Content starts
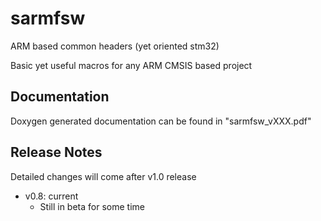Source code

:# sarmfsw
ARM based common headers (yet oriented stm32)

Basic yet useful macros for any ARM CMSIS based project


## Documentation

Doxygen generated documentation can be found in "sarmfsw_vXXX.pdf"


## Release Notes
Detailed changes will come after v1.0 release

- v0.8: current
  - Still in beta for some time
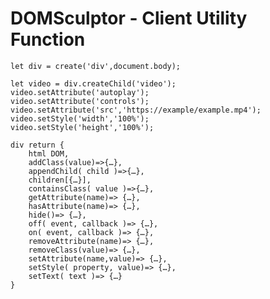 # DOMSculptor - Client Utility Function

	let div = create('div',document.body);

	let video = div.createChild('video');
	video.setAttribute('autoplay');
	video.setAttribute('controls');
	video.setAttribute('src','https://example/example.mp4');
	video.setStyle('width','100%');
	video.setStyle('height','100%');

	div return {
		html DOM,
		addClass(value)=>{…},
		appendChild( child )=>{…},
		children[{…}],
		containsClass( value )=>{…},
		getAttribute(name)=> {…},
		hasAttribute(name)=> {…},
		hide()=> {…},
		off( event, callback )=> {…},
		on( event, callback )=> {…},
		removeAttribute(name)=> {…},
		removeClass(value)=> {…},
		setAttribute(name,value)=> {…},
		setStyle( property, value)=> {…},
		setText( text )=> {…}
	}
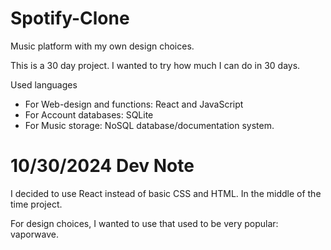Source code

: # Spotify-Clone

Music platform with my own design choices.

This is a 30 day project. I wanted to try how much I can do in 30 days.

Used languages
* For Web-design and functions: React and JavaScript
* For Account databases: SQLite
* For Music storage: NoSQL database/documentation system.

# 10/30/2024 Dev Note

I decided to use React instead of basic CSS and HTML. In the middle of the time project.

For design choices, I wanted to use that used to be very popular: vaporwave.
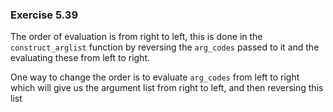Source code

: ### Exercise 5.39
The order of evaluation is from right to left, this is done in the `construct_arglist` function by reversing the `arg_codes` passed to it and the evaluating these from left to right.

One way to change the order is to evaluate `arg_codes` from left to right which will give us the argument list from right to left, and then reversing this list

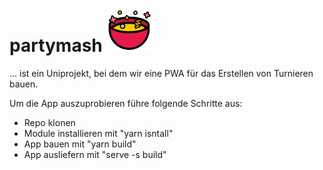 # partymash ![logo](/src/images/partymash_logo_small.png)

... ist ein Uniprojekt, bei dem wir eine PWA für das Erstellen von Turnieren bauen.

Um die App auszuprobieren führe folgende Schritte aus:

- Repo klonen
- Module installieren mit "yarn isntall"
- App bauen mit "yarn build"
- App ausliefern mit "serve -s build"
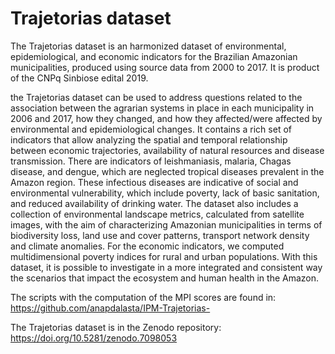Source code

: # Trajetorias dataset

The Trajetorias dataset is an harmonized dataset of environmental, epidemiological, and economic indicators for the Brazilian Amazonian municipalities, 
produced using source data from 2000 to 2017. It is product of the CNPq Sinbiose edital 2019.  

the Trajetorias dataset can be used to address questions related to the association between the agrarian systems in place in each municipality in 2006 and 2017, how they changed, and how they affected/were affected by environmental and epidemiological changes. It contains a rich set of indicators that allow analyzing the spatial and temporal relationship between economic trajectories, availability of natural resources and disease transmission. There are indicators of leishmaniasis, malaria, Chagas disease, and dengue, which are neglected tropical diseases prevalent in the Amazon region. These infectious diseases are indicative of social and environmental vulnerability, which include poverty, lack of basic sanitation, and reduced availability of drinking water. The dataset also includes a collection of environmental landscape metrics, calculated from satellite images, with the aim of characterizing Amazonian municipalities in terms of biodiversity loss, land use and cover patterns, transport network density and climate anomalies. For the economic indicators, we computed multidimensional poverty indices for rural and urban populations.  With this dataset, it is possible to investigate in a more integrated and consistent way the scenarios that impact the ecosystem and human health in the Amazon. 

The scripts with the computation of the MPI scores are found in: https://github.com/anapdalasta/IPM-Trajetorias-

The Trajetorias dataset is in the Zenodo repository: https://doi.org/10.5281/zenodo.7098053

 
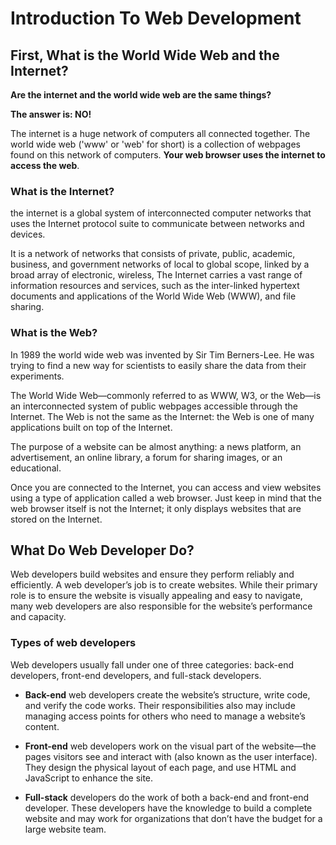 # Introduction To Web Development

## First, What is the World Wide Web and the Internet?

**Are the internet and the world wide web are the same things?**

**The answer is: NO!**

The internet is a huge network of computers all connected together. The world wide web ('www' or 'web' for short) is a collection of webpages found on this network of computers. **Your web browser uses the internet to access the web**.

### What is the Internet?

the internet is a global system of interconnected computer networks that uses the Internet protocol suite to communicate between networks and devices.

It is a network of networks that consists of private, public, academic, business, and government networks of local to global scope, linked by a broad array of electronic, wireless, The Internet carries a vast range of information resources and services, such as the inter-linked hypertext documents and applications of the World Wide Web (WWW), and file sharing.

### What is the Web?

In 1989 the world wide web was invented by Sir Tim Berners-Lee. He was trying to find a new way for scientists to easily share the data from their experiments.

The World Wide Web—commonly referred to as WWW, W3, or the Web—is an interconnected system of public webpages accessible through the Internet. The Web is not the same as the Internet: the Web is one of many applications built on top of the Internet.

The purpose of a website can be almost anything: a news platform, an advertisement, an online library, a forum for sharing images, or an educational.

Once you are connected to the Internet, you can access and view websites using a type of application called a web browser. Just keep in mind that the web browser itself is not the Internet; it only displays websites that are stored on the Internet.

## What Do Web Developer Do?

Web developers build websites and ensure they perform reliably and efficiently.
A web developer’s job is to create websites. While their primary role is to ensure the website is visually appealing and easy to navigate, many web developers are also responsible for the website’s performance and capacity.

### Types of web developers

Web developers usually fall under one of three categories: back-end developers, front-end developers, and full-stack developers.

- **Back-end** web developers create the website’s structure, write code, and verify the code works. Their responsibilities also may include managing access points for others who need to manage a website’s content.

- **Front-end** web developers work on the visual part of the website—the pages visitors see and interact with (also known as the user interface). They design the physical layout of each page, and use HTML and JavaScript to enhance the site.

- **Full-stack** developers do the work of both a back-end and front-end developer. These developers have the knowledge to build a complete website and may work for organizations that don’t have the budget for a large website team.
Content ends
Content starts
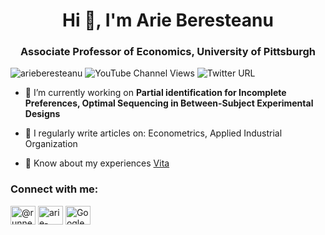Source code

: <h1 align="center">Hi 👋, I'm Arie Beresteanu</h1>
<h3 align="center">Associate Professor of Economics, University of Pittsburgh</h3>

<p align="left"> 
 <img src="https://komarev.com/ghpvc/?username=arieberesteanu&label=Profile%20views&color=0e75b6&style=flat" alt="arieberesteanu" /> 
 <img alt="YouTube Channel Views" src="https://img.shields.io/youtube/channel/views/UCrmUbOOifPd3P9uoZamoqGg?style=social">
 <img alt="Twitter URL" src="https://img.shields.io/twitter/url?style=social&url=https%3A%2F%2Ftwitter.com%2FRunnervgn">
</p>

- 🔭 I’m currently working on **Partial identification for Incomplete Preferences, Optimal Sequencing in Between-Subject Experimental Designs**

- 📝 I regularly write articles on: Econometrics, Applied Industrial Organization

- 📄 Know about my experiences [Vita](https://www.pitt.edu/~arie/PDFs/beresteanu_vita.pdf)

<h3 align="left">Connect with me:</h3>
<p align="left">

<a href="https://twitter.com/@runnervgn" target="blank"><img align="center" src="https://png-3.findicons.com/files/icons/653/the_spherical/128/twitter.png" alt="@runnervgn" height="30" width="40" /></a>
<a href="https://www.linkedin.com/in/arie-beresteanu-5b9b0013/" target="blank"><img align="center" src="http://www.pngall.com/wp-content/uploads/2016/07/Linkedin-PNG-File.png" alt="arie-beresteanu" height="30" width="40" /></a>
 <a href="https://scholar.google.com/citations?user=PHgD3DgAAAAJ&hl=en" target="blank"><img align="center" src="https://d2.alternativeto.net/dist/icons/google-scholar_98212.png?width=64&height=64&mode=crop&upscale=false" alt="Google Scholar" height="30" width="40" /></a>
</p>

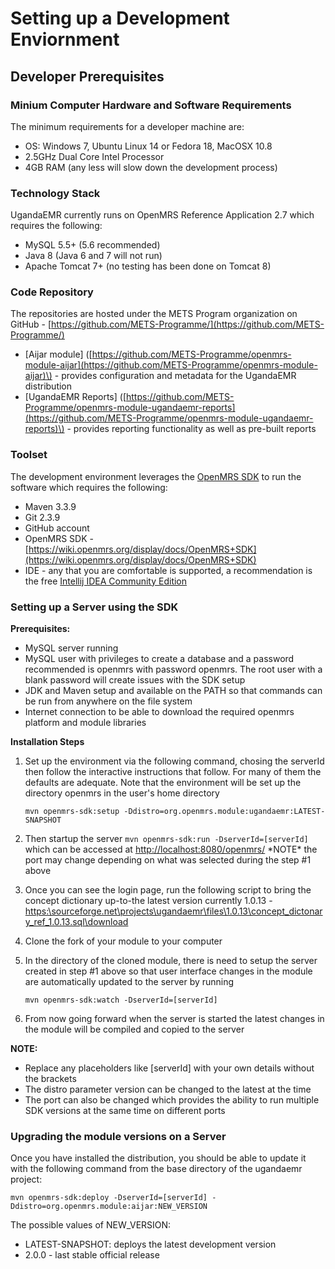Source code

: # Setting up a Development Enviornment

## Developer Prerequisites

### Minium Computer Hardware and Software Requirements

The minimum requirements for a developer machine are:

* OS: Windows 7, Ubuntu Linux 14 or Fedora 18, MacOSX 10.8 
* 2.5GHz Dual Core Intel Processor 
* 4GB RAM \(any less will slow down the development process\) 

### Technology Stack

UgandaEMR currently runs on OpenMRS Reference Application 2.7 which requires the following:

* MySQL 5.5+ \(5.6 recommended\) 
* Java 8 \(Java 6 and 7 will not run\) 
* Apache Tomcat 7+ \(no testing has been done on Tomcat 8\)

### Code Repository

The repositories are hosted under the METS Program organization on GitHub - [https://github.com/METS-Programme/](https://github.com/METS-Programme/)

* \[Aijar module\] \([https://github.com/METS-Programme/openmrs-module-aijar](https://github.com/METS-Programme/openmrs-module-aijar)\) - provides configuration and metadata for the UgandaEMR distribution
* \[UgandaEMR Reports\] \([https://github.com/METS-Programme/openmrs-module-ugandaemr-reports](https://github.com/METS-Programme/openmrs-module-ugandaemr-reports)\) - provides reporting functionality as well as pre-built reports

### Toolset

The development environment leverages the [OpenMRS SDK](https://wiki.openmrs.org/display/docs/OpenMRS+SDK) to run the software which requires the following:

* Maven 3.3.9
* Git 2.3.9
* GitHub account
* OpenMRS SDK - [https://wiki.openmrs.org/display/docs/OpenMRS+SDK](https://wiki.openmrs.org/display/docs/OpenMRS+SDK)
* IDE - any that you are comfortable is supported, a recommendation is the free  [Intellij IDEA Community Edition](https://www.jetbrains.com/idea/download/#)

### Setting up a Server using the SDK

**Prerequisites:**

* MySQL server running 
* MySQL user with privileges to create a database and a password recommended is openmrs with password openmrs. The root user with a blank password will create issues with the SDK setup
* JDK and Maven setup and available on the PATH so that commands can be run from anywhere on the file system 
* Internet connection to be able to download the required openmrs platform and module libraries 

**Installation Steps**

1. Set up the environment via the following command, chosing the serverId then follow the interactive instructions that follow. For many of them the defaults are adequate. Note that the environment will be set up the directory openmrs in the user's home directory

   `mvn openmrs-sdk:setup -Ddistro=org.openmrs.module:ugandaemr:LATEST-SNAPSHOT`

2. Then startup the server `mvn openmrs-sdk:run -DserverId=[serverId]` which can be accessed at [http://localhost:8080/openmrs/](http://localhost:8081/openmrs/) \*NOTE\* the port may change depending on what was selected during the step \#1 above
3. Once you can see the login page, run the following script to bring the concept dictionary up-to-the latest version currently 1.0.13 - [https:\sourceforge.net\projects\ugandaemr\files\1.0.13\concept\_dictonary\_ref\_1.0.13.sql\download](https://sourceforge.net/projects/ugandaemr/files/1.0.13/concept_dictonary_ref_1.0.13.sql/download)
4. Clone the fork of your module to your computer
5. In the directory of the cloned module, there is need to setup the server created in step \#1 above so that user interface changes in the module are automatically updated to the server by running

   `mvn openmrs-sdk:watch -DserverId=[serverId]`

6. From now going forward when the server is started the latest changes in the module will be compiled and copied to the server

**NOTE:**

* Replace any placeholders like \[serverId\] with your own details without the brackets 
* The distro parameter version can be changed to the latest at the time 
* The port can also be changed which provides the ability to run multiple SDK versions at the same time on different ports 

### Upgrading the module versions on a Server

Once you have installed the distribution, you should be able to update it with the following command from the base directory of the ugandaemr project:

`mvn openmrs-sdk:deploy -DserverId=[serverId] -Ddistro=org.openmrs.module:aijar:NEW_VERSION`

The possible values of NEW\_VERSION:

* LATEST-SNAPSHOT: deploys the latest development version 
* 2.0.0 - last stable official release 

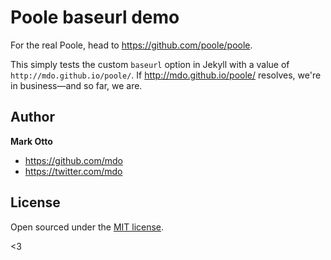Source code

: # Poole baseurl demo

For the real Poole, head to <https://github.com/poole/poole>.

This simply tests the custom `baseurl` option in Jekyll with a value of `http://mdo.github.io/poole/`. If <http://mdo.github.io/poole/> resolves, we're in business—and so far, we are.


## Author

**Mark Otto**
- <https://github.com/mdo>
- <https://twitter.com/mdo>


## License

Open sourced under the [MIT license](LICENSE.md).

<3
Content ends
### What you are asked to do
In the entries above, find the line containing "4. Clone the" and the line containing "For the real"; give again exactly those two lines and every line between them, minus the pictures.

### Task response
4. Clone the fork of your module to your computer
5. In the directory of the cloned module, there is need to setup the server created in step \#1 above so that user interface changes in the module are automatically updated to the server by running

   `mvn openmrs-sdk:watch -DserverId=[serverId]`

6. From now going forward when the server is started the latest changes in the module will be compiled and copied to the server

**NOTE:**

* Replace any placeholders like \[serverId\] with your own details without the brackets 
* The distro parameter version can be changed to the latest at the time 
* The port can also be changed which provides the ability to run multiple SDK versions at the same time on different ports 

### Upgrading the module versions on a Server

Once you have installed the distribution, you should be able to update it with the following command from the base directory of the ugandaemr project:

`mvn openmrs-sdk:deploy -DserverId=[serverId] -Ddistro=org.openmrs.module:aijar:NEW_VERSION`

The possible values of NEW\_VERSION:

* LATEST-SNAPSHOT: deploys the latest development version 
* 2.0.0 - last stable official release 

Source code

: # Poole baseurl demo

For the real Poole, head to <https://github.com/poole/poole>.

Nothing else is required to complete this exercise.